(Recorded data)

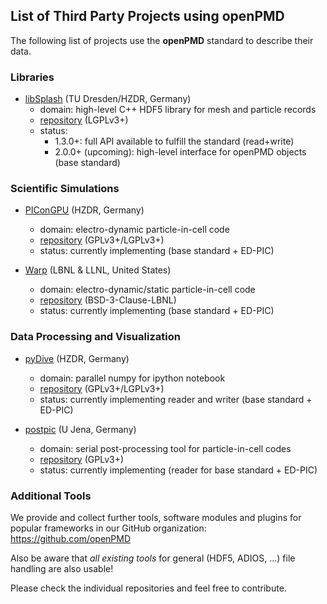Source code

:List of Third Party Projects using openPMD
------------------------------------------

The following list of projects use the
**openPMD** standard to describe their data.

### Libraries

- [libSplash](https://github.com/ComputationalRadiationPhysics/libSplash) (TU Dresden/HZDR, Germany)
  - domain: high-level C++ HDF5 library for mesh and particle records
  - [repository](https://github.com/ComputationalRadiationPhysics/libSplash) (LGPLv3+)
  - status:
    - 1.3.0+: full API available to fulfill the standard (read+write)
    - 2.0.0+ (upcoming): high-level interface for openPMD objects (base standard)

### Scientific Simulations

- [PIConGPU](http://picongpu.hzdr.de) (HZDR, Germany)
  - domain: electro-dynamic particle-in-cell code
  - [repository](https://github.com/ComputationalRadiationPhysics/picongpu) (GPLv3+/LGPLv3+)
  - status: currently implementing (base standard + ED-PIC)

- [Warp](http://warp.lbl.gov) (LBNL & LLNL, United States)
  - domain: electro-dynamic/static particle-in-cell code
  - [repository](https://bitbucket.org/berkeleylab/warp) (BSD-3-Clause-LBNL)
  - status: currently implementing (base standard + ED-PIC)

### Data Processing and Visualization

- [pyDive](https://github.com/ComputationalRadiationPhysics/pyDive) (HZDR, Germany)
  - domain: parallel numpy for ipython notebook
  - [repository](https://github.com/ComputationalRadiationPhysics/pyDive) (GPLv3+/LGPLv3+)
  - status: currently implementing reader and writer (base standard + ED-PIC)

- [postpic](https://github.com/skuschel/postpic) (U Jena, Germany)
  - domain: serial post-processing tool for particle-in-cell codes
  - [repository](https://github.com/skuschel/postpic) (GPLv3+)
  - status: currently implementing (reader for base standard + ED-PIC)

### Additional Tools

We provide and collect further tools, software modules and plugins for popular
frameworks in our GitHub organization:
  https://github.com/openPMD
  
Also be aware that *all existing tools* for general (HDF5, ADIOS, ...) file handling are also usable!

Please check the individual repositories and feel free to contribute.
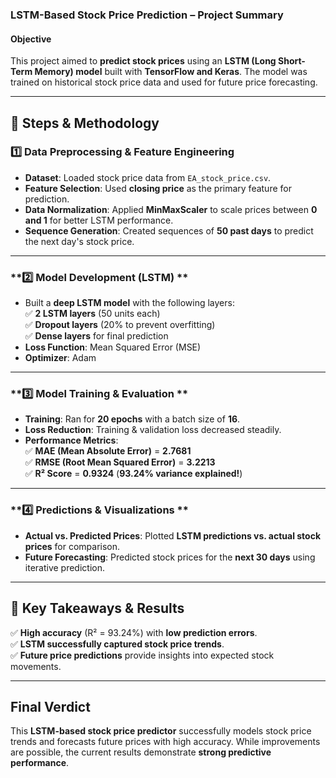###  **LSTM-Based Stock Price Prediction – Project Summary**  

#### **Objective**  
This project aimed to **predict stock prices** using an **LSTM (Long Short-Term Memory) model** built with **TensorFlow and Keras**. The model was trained on historical stock price data and used for future price forecasting.  

---

## **🔹 Steps & Methodology**  

### **1️⃣ Data Preprocessing & Feature Engineering**  
- **Dataset**: Loaded stock price data from `EA_stock_price.csv`.  
- **Feature Selection**: Used **closing price** as the primary feature for prediction.  
- **Data Normalization**: Applied **MinMaxScaler** to scale prices between **0 and 1** for better LSTM performance.  
- **Sequence Generation**: Created sequences of **50 past days** to predict the next day's stock price.  

---

### **2️⃣ Model Development (LSTM) **  
- Built a **deep LSTM model** with the following layers:  
  ✅ **2 LSTM layers** (50 units each)  
  ✅ **Dropout layers** (20% to prevent overfitting)  
  ✅ **Dense layers** for final prediction  
- **Loss Function**: Mean Squared Error (MSE)  
- **Optimizer**: Adam  

---

### **3️⃣ Model Training & Evaluation **  
- **Training**: Ran for **20 epochs** with a batch size of **16**.  
- **Loss Reduction**: Training & validation loss decreased steadily.  
- **Performance Metrics**:  
  ✅ **MAE (Mean Absolute Error)** = **2.7681**  
  ✅ **RMSE (Root Mean Squared Error)** = **3.2213**  
  ✅ **R² Score** = **0.9324** (**93.24% variance explained!**)  

---

### **4️⃣ Predictions & Visualizations **  
- **Actual vs. Predicted Prices**: Plotted **LSTM predictions vs. actual stock prices** for comparison.  
- **Future Forecasting**: Predicted stock prices for the **next 30 days** using iterative prediction.  

---

## **🔹 Key Takeaways & Results**  
✅ **High accuracy** (R² = 93.24%) with **low prediction errors**.  
✅ **LSTM successfully captured stock price trends**.  
✅ **Future price predictions** provide insights into expected stock movements.  

---

##  **Final Verdict**  
This **LSTM-based stock price predictor** successfully models stock price trends and forecasts future prices with high accuracy. While improvements are possible, the current results demonstrate **strong predictive performance**.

**WHAT NEEDS TO BE DONE:** Copy every line from the records that holds the string "successfully".

**SOLUTION:**
✅ **LSTM successfully captured stock price trends**.  
This **LSTM-based stock price predictor** successfully models stock price trends and forecasts future prices with high accuracy. While improvements are possible, the current results demonstrate **strong predictive performance**.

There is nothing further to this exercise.